Problem to solve: Working from the top of the records below, reproduce each line exactly, ending once you have written the line containing "Academic integrity is a".

Data items:
========================

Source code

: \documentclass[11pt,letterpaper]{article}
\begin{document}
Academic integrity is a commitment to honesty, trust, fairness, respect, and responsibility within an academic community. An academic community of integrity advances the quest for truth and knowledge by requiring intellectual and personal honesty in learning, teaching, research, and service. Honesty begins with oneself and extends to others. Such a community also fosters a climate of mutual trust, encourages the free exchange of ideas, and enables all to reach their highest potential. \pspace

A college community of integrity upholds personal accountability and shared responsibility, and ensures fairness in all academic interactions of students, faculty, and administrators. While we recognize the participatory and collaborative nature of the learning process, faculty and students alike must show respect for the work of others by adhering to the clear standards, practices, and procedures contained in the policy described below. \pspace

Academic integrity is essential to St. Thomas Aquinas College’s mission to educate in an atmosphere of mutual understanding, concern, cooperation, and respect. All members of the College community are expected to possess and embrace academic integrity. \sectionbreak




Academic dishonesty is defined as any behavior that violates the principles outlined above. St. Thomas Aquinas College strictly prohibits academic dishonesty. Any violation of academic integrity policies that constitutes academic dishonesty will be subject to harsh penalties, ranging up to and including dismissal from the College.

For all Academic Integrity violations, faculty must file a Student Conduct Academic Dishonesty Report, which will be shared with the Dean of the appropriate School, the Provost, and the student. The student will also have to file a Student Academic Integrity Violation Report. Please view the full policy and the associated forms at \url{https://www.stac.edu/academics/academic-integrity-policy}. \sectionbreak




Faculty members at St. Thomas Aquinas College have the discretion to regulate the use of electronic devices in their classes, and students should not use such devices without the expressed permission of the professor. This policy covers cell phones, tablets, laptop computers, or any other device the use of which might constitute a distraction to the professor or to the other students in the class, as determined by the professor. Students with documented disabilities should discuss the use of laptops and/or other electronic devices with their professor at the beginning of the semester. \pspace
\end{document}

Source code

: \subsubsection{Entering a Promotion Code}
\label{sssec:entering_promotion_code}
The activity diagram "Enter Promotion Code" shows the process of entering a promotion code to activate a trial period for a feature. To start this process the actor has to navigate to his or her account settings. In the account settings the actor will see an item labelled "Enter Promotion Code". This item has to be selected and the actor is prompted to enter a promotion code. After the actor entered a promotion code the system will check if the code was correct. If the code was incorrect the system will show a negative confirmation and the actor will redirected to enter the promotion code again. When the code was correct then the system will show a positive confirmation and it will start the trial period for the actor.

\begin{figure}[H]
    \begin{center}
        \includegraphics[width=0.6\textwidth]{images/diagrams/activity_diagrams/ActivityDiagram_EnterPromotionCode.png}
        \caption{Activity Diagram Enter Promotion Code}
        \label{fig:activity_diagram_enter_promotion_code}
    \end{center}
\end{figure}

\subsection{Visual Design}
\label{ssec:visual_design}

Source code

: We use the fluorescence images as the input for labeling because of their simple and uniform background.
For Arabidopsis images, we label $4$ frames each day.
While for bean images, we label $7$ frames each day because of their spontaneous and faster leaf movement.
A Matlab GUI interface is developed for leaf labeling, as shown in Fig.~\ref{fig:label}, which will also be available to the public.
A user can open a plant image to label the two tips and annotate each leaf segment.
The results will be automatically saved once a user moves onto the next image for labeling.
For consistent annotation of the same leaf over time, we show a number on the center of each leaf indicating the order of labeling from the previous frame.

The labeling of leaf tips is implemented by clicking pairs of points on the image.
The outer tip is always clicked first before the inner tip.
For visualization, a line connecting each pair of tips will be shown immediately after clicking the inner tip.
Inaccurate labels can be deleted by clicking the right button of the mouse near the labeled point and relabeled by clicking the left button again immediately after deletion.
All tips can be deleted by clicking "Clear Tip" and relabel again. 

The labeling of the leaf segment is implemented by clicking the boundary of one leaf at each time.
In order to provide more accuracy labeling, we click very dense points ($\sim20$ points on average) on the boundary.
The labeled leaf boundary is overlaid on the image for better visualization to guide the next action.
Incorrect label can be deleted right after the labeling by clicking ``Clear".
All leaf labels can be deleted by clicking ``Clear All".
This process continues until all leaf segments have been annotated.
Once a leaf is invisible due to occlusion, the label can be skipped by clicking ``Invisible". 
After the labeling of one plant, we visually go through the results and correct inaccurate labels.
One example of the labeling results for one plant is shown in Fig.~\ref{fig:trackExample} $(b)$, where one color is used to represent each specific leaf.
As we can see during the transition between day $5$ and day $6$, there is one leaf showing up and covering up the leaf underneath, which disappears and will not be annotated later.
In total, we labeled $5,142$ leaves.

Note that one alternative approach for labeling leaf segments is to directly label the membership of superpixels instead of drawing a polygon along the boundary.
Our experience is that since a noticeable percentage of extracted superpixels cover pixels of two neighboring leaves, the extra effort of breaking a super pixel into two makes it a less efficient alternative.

========================

Result:
Source code

: \documentclass[11pt,letterpaper]{article}
\begin{document}
Academic integrity is a commitment to honesty, trust, fairness, respect, and responsibility within an academic community. An academic community of integrity advances the quest for truth and knowledge by requiring intellectual and personal honesty in learning, teaching, research, and service. Honesty begins with oneself and extends to others. Such a community also fosters a climate of mutual trust, encourages the free exchange of ideas, and enables all to reach their highest potential. \pspace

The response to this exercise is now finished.